[12月8日] 数字金融workshop

发布日期:2020-12-07 03:13    来源:

时间:12月8日12:30 - 14:00

地点:万众楼小教室

主讲人1曹欣然 北京大学国家发展研究院博士研究生 

分享文献:

Ni, Jian and Xin, Yi. 2020. Financing Micro-entrepreneurship in Online Crowdfunding Markets: Local Preference versus Information Frictions. Available at SSRN 3580585.

论文摘要:

Online crowdfunding platforms enable entrepreneurs and investors to interact with fewer geographic constraints and have become an important financing alternative for (micro-)entrepreneurship. However, local preference and information frictions could lead investors to overly focus on local projects, even when the non-local options are equally (if not more) attractive. This paper investigates the existence of local biases and the channels through which they are induced in crowdfunding marketplaces. We present empirical evidence consistent with strong local biases among investors. We also quantify the importance of information asymmetry and preference toward local projects on inducing local biases, and find that information asymmetry accounts for two-thirds of the total effect. Our results suggest that providing information about the projects through marketing might be a more efficient way to raise funds for micro-entrepreneurship as it mitigates non-local investors' informational disadvantages.

 

主讲人2董英伟 北京大学国家发展研究院博士研究生 

分享文献:

Stulz, René M. 2019. FinTech, BigTech, and the future of banks. Journal of Applied Corporate Finance 31(4): 86-97.

论文摘要:

Banks are unique financial institutions in that they combine the production of liquid claims—that is, demand deposits—with loans. Though banks can replicate most of what FinTech firms can do, FinTech firms benefit from an uneven playing field in that they are less regulated than banks.
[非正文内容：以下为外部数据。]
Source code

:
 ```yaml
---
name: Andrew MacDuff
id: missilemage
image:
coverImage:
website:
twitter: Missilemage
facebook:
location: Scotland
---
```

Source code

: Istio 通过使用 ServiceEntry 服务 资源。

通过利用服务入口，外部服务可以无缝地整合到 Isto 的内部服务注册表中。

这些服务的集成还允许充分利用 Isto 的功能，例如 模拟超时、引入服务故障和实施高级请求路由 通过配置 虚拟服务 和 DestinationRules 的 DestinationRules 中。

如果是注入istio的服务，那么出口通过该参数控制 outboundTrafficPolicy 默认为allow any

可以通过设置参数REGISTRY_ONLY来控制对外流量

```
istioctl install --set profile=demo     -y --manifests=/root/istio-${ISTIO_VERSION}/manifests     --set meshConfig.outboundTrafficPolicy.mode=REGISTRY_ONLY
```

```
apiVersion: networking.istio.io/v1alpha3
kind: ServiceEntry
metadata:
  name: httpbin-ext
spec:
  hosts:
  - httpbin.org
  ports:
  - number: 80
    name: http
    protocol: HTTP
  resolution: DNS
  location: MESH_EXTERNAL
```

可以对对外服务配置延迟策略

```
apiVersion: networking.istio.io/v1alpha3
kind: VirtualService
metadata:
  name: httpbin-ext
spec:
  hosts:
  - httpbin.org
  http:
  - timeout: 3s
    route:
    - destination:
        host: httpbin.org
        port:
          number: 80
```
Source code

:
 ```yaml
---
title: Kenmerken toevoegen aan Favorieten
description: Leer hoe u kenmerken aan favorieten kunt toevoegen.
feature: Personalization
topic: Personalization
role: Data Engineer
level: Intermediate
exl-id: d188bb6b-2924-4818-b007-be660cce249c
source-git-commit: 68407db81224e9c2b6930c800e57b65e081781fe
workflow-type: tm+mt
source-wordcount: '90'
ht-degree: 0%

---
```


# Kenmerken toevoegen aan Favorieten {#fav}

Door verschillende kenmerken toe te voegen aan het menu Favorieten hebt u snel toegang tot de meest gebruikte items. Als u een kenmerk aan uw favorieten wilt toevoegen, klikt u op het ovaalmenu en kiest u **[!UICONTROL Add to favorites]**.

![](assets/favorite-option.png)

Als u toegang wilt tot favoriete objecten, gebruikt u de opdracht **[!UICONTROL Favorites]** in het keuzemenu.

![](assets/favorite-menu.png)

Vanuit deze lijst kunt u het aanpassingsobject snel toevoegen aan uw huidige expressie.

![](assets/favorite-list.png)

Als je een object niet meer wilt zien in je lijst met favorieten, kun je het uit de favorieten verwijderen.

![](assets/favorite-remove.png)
The uneven playing field enables nonbank FinTech firms to challenge banks in specific product areas where success is not tied to what makes banks unique—namely, their deposit‐gathering abilities and the potential for synergies with borrowers provided by deposits. And although banks’ responses to FinTech have also been hampered by their legacy IT systems and by internal frictions inherent in large diversified firms, FinTech's narrow product offerings and lack of established “franchises” appear to put clear limits on Fintech's ability to displace banks.

 

Unlike Fintech, however, BigTech firms have some advantages that banks will find it harder to replicate, and so they present a much stronger challenge to established banks in two main areas: consumer finance and loans to small firms. And FinTech as well as BigTech are contributing to a trend in which banks are losing a comparative advantage that has derived from having more immediate access to information about parties seeking credit. The extent to which banks succeed in warding off such threats will depend on (1) their ability to make effective—and possibly even better—use of the same information technology now being used by its new competitors, and (2) their success in realizing economies of scale and scope that their nonbank competitors will find hard to match.